Most courts looking at constitutional challenges to statutory schemes like the MDO law ultimately rely on Kansas v. Hendricks (1997) 521 U.S. 346, which upheld a Kansas Sexually Violent Predator (SVP) commitment law because, inter alia, that law "unambiguously" required "a finding of dangerousness either to one's self or to others as a prerequisite to involuntary confinement." Kansas v. Hendricks, 521 U.S. at 357.

This is one of the key requirements for the constitutionality of involuntary commitment statutes. To satisfy due process, an unambiguous finding of dangerousness is necessary. In Kansas v. Hendricks, the language is "likely to engage" in acts of predatory violence. Id. AB 1897 is attempting to strip this important element of its meaning.

In the case of In re Qawi (2004) 32 Cal.4th 1, the California Supreme Court specifically noted that "substantial danger of physical harm to others" is not defined. In re Qawi, 32 Cal.4th at 23. While the court in Qawi was concerned with forcible medication, a comparison was drawn to the rights of individuals in Lanterman-Petris-Short (LPS) conservatorship proceedings pursuant to Welfare and Institution Code section 5300. In rendering its decision in Qawi, the court found that section 5300, "in addition to requiring an assessment of future dangerousness, also requires a finding of recent dangerousness as evidenced by tangible acts or threats of violence." Qawi, id. at 24, emphasis added. The court then went on to hold, for purposes of forced medication, that "the MDO is determined by a court to be a danger to others within the meaning of Welfare and Institutions Code section 5300." Id. at 27. The AB 1987 substitution of "threat" for "substantial danger" violates the rationale in Qawi. To bring it full circle, consider Welfare and Institutions Code section 5008(h)(1)(B), the foundation of the Murphy Conservatorship, which also requires a finding that a person "represents a substantial danger of physical harm to others" before they can be committed. Welfare and InstituCode § 5008(h)(1)(B)(iv). Stripping this language from the MDO law will render it unconstitutional.

Another avenue of challenge may have been recently opened by the case of In re Grinder (2025) 114 Cal.App.5th 845, which upholds the right of habeas corpus to challenge elements of an initial MDO commitment.
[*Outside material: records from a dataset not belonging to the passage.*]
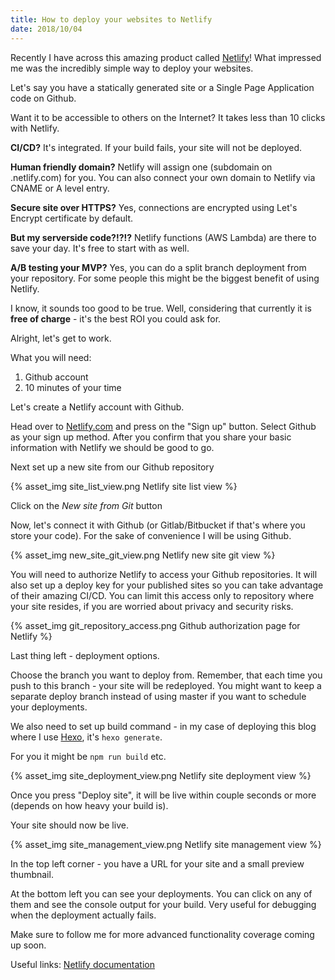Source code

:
 ```yaml
---
title: How to deploy your websites to Netlify
date: 2018/10/04
---
```

Recently I have across this amazing product called [Netlify](https://netlify.com)! What impressed me was the incredibly simple way to deploy your websites.

Let's say you have a statically generated site or a Single Page Application code on Github.

Want it to be accessible to others on the Internet?
It takes less than 10 clicks with Netlify.

**CI/CD?** It's integrated. If your build fails, your site will not be deployed.

**Human friendly domain?** Netlify will assign one (subdomain on .netlify.com) for you. You can also connect your own domain to Netlify via CNAME or A level entry.

**Secure site over HTTPS?** Yes, connections are encrypted using Let's Encrypt certificate by default.

**But my serverside code?!?!?** Netlify functions (AWS Lambda) are there to save your day. It's free to start with as well.

**A/B testing your MVP?** Yes, you can do a split branch deployment from your repository. For some people this might be the biggest benefit of using Netlify.

I know, it sounds too good to be true. Well, considering that currently it is **free of charge** - it's the best ROI you could ask for.

Alright, let's get to work.

What you will need:

1. Github account
2. 10 minutes of your time

Let's create a Netlify account with Github.

Head over to [Netlify.com](https://netlify.com) and press on the "Sign up" button. Select Github as your sign up method.
After you confirm that you share your basic information with Netlify we should be good to go.

Next set up a new site from our Github repository

{% asset_img site_list_view.png Netlify site list view %}

Click on the *New site from Git* button

Now, let's connect it with Github (or Gitlab/Bitbucket if that's where you store your code).
For the sake of convenience I will be using Github.

{% asset_img new_site_git_view.png Netlify new site git view %}

You will need to authorize Netlify to access your Github repositories. It will also set up a deploy key for your published sites so you can take advantage of their amazing CI/CD.
You can limit this access only to repository where your site resides, if you are worried about privacy and security risks.

{% asset_img git_repository_access.png Github authorization page for Netlify %}

Last thing left - deployment options.

Choose the branch you want to deploy from. Remember, that each time you push to this branch - your site will be redeployed.
You might want to keep a separate deploy branch instead of using master if you want to schedule your deployments.

We also need to set up build command - in my case of deploying this blog where I use [Hexo](https://hexo.io), it's `hexo generate`.

For you it might be `npm run build` etc.

{% asset_img site_deployment_view.png Netlify site deployment view %}

Once you press "Deploy site", it will be live within couple seconds or more (depends on how heavy your build is).

Your site should now be live.

{% asset_img site_management_view.png Netlify site management view %}

In the top left corner - you have a URL for your site and a small preview thumbnail.

At the bottom left you can see your deployments. You can click on any of them and see the console output for your build.
Very useful for debugging when the deployment actually fails.

Make sure to follow me for more advanced functionality coverage coming up soon.

Useful links:
[Netlify documentation](https://www.netlify.com/docs/)
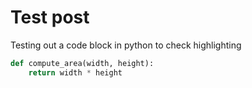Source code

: # Test post


Testing out a code block in python to check highlighting

```python
def compute_area(width, height):
	return width * height
```

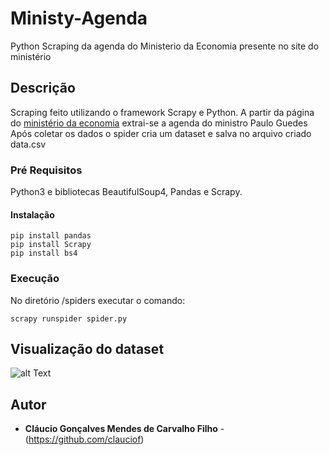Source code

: # Ministy-Agenda
Python Scraping  da agenda do Ministerio da Economia presente no site do ministério

## Descrição 
Scraping feito utilizando o framework Scrapy e Python. A partir da página do [ministério da economia](http://www.economia.gov.br/agendas/gabinete-do-ministro/ministro-da-economia/paulo-guedes/) extrai-se a agenda do ministro Paulo Guedes
Após coletar os dados o spider cria um dataset e salva no arquivo criado data.csv 

### Pré Requisitos

Python3 e bibliotecas BeautifulSoup4, Pandas e Scrapy.

#### Instalação
```
pip install pandas
pip install Scrapy
pip install bs4
```

### Execução
No diretório /spiders executar o comando:
```
scrapy runspider spider.py
```

## Visualização do dataset

![alt Text]()



## Autor

* **Cláucio Gonçalves Mendes de Carvalho Filho** - (https://github.com/clauciof)


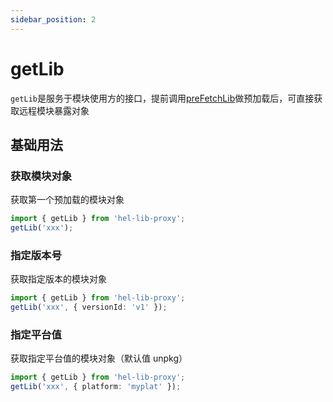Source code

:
 ```yaml
---
sidebar_position: 2
---
```


# getLib

`getLib`是服务于模块使用方的接口，提前调用[preFetchLib](/docs/api/hel-micro/prefetch-lib)做预加载后，可直接获取远程模块暴露对象

## 基础用法

### 获取模块对象

获取第一个预加载的模块对象

```ts
import { getLib } from 'hel-lib-proxy';
getLib('xxx');
```

### 指定版本号

获取指定版本的模块对象

```ts
import { getLib } from 'hel-lib-proxy';
getLib('xxx', { versionId: 'v1' });
```

### 指定平台值

获取指定平台值的模块对象（默认值 unpkg）

```ts
import { getLib } from 'hel-lib-proxy';
getLib('xxx', { platform: 'myplat' });
```
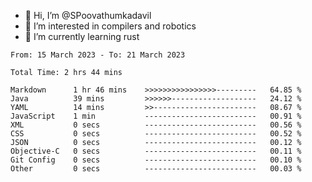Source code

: - 👋 Hi, I’m @SPoovathumkadavil
- 👀 I’m interested in compilers and robotics
- 🌱 I’m currently learning rust

<!--START_SECTION:waka-->

```text
From: 15 March 2023 - To: 21 March 2023

Total Time: 2 hrs 44 mins

Markdown      1 hr 46 mins    >>>>>>>>>>>>>>>>---------   64.85 %
Java          39 mins         >>>>>>-------------------   24.12 %
YAML          14 mins         >>-----------------------   08.67 %
JavaScript    1 min           -------------------------   00.91 %
XML           0 secs          -------------------------   00.56 %
CSS           0 secs          -------------------------   00.52 %
JSON          0 secs          -------------------------   00.12 %
Objective-C   0 secs          -------------------------   00.11 %
Git Config    0 secs          -------------------------   00.10 %
Other         0 secs          -------------------------   00.03 %
```

<!--END_SECTION:waka-->

<!---
SPoovathumkadavil/SPoovathumkadavil is a ✨ special ✨ repository because its `README.md` (this file) appears on your GitHub profile.
You can click the Preview link to take a look at your changes.
--->
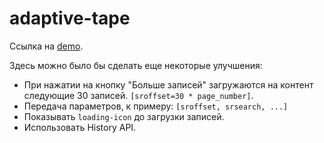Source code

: # adaptive-tape
Ссылка на [demo](https://javadoffuad.github.io/adaptive-tape/).

Здесь можно было бы сделать еще некоторые улучшения:

- При нажатии на кнопку "Больше записей" загружаются на контент следующие 30 записей. ```[sroffset=30 * page_number]```.
- Передача параметров, к примеру: ```[sroffset, srsearch, ...]```
- Показывать ```loading-icon``` до загрузки записей.
- Использовать History API.
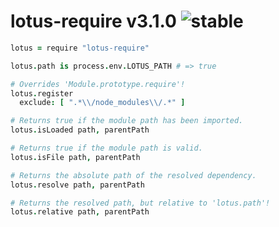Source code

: 
# lotus-require v3.1.0 ![stable](https://img.shields.io/badge/stability-stable-4EBA0F.svg?style=flat)

```coffee
lotus = require "lotus-require"

lotus.path is process.env.LOTUS_PATH # => true

# Overrides 'Module.prototype.require'!
lotus.register
  exclude: [ ".*\\/node_modules\\/.*" ]

# Returns true if the module path has been imported.
lotus.isLoaded path, parentPath

# Returns true if the module path is valid.
lotus.isFile path, parentPath

# Returns the absolute path of the resolved dependency.
lotus.resolve path, parentPath

# Returns the resolved path, but relative to 'lotus.path'!
lotus.relative path, parentPath
```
So what is the purpose of AB 1897? I see it as a political response to concerns about a very small percentage of people who have been charged with acts of violence that attract public attention. In my experience, one of the persistent problems of government solutions for folks with chronic mental health issues in California is the lack of financial resources for proper care and treatment. What this bill appears to be doing is lessening the government's burden to place people in locked facilities (and making it easier to keep them there indefinitely) after they have already served their time for underlying criminal convictions. However, it does not seem to tackle any solutions for funding care or treatment. In that regard, it makes a good political soundbite without really solving anything. It will also invite litigation that will be a further drain on public coffers and taxpayer resources.

The reality is that an extremely high percentage of criminal defendants in California have serious mental health concerns. The California Department of State Hospitals is already at crisis proportions for involuntary commitments. Changes like those sought by AB 1897, particularly in the absence of solid funding for better mental health care, will only exacerbate existing problems.